What lines in the data hold the string "overline"? Show them.

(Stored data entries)

+===+

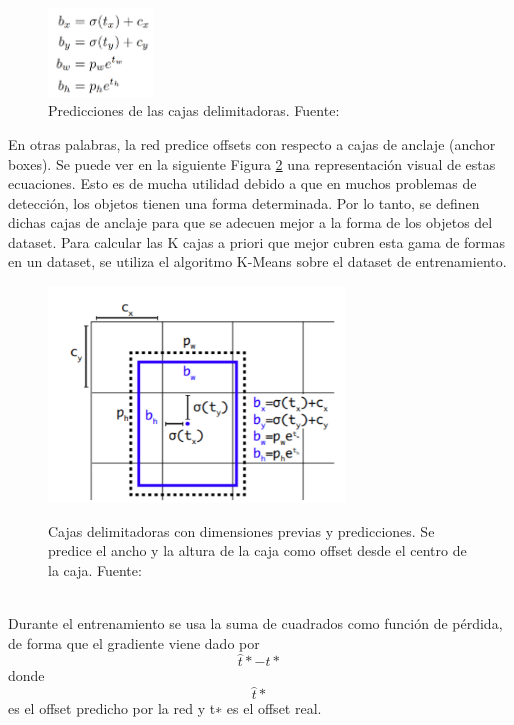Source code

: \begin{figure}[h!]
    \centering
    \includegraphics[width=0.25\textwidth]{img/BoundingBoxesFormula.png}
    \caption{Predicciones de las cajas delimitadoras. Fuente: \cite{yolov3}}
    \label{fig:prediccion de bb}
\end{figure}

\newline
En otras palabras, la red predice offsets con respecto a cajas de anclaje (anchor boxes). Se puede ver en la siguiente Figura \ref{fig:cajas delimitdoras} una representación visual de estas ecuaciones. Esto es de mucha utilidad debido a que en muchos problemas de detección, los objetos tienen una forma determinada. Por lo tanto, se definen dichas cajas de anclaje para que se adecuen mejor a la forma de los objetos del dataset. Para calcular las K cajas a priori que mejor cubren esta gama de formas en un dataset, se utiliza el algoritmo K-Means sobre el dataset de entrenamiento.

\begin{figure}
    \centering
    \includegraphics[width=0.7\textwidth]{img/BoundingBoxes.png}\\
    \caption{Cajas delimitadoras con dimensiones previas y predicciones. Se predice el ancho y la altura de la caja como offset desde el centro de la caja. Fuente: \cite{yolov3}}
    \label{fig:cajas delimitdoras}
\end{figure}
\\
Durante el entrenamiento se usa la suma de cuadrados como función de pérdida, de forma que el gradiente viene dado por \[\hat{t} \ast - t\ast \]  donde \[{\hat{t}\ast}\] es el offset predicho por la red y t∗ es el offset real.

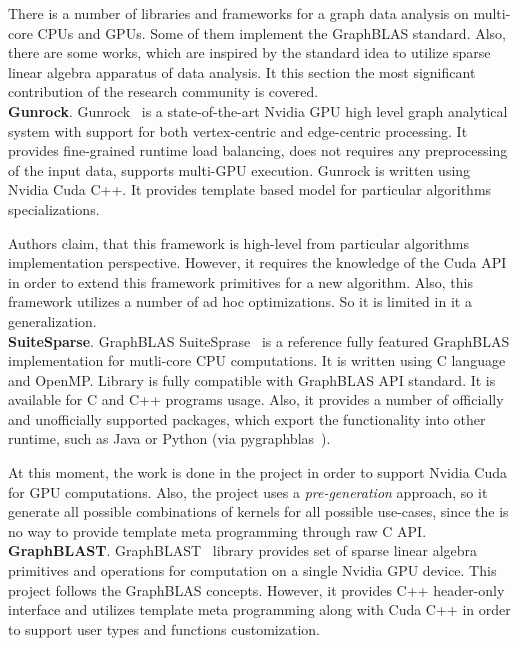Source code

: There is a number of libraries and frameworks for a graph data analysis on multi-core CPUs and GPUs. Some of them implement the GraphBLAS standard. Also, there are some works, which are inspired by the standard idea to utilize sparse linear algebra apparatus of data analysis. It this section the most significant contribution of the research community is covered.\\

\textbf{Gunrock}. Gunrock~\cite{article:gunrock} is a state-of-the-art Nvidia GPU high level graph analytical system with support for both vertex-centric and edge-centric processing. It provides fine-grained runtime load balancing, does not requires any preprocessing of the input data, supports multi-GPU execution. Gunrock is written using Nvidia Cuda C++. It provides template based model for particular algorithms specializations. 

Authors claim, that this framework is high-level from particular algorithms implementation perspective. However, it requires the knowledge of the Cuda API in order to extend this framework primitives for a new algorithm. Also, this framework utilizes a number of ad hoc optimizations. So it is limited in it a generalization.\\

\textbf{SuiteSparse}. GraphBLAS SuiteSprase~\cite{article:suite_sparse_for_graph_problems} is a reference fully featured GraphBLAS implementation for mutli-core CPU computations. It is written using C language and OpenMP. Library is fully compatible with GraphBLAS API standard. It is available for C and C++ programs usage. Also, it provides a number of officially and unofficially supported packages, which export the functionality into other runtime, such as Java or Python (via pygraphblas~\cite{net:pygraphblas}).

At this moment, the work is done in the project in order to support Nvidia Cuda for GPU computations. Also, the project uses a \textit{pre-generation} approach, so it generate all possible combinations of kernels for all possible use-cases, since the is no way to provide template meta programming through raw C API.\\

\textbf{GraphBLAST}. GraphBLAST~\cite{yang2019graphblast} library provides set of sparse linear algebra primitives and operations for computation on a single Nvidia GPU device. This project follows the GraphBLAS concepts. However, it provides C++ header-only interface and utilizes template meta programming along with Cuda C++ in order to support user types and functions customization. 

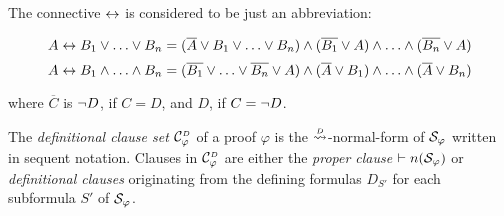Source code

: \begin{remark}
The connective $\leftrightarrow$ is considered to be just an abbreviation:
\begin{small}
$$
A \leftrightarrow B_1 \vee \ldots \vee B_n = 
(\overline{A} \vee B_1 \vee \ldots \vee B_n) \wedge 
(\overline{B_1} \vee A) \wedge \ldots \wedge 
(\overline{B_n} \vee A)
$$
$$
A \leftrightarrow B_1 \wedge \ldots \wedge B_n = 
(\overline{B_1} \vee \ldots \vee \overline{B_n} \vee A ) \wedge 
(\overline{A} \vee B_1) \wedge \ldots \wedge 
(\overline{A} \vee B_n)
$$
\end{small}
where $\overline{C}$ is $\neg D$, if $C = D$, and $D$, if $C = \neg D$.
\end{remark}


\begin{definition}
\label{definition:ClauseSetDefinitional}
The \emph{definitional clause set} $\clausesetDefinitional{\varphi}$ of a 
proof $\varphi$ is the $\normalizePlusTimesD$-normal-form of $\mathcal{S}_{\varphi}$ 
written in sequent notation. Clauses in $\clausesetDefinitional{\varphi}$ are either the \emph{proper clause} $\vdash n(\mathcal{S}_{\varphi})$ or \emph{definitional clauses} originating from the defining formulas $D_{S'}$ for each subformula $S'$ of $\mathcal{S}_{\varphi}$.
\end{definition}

+===+

▶ [EXPECTED ANSWER]:
(\overline{A} \vee B_1 \vee \ldots \vee B_n) \wedge 
(\overline{B_1} \vee A) \wedge \ldots \wedge 
(\overline{B_n} \vee A)
(\overline{B_1} \vee \ldots \vee \overline{B_n} \vee A ) \wedge 
(\overline{A} \vee B_1) \wedge \ldots \wedge 
(\overline{A} \vee B_n)
where $\overline{C}$ is $\neg D$, if $C = D$, and $D$, if $C = \neg D$.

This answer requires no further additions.